===== GIVEN RECORDS

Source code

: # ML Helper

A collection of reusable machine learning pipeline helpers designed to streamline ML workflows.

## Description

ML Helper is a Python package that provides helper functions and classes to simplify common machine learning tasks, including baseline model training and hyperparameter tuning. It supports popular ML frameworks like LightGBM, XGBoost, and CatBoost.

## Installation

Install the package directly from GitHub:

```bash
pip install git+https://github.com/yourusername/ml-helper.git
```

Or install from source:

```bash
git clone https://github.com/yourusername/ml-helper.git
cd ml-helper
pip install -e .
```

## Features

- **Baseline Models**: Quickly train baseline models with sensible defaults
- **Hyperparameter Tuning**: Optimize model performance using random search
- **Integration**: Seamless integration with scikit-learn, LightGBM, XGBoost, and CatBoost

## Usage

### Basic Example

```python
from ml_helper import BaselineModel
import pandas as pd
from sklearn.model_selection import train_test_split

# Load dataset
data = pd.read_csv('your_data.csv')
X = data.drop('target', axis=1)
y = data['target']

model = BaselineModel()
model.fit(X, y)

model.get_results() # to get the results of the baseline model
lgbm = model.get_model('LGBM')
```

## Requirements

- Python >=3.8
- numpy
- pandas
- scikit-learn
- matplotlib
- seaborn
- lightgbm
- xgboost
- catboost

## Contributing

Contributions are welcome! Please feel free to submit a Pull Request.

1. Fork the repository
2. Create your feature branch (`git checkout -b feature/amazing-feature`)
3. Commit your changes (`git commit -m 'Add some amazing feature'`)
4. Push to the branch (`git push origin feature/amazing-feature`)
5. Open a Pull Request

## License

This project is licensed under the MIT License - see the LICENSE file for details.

==========

EXERCISE OBJECTIVE ▸
Reproduce all the data exactly. Include every line.

ANSWER ▸
Source code

: # ML Helper

A collection of reusable machine learning pipeline helpers designed to streamline ML workflows.

## Description

ML Helper is a Python package that provides helper functions and classes to simplify common machine learning tasks, including baseline model training and hyperparameter tuning. It supports popular ML frameworks like LightGBM, XGBoost, and CatBoost.

## Installation

Install the package directly from GitHub:

```bash
pip install git+https://github.com/yourusername/ml-helper.git
```

Or install from source:

```bash
git clone https://github.com/yourusername/ml-helper.git
cd ml-helper
pip install -e .
```

## Features

- **Baseline Models**: Quickly train baseline models with sensible defaults
- **Hyperparameter Tuning**: Optimize model performance using random search
- **Integration**: Seamless integration with scikit-learn, LightGBM, XGBoost, and CatBoost

## Usage

### Basic Example

```python
from ml_helper import BaselineModel
import pandas as pd
from sklearn.model_selection import train_test_split

# Load dataset
data = pd.read_csv('your_data.csv')
X = data.drop('target', axis=1)
y = data['target']

model = BaselineModel()
model.fit(X, y)

model.get_results() # to get the results of the baseline model
lgbm = model.get_model('LGBM')
```

## Requirements

- Python >=3.8
- numpy
- pandas
- scikit-learn
- matplotlib
- seaborn
- lightgbm
- xgboost
- catboost

## Contributing

Contributions are welcome! Please feel free to submit a Pull Request.

1. Fork the repository
2. Create your feature branch (`git checkout -b feature/amazing-feature`)
3. Commit your changes (`git commit -m 'Add some amazing feature'`)
4. Push to the branch (`git push origin feature/amazing-feature`)
5. Open a Pull Request

## License

This project is licensed under the MIT License - see the LICENSE file for details.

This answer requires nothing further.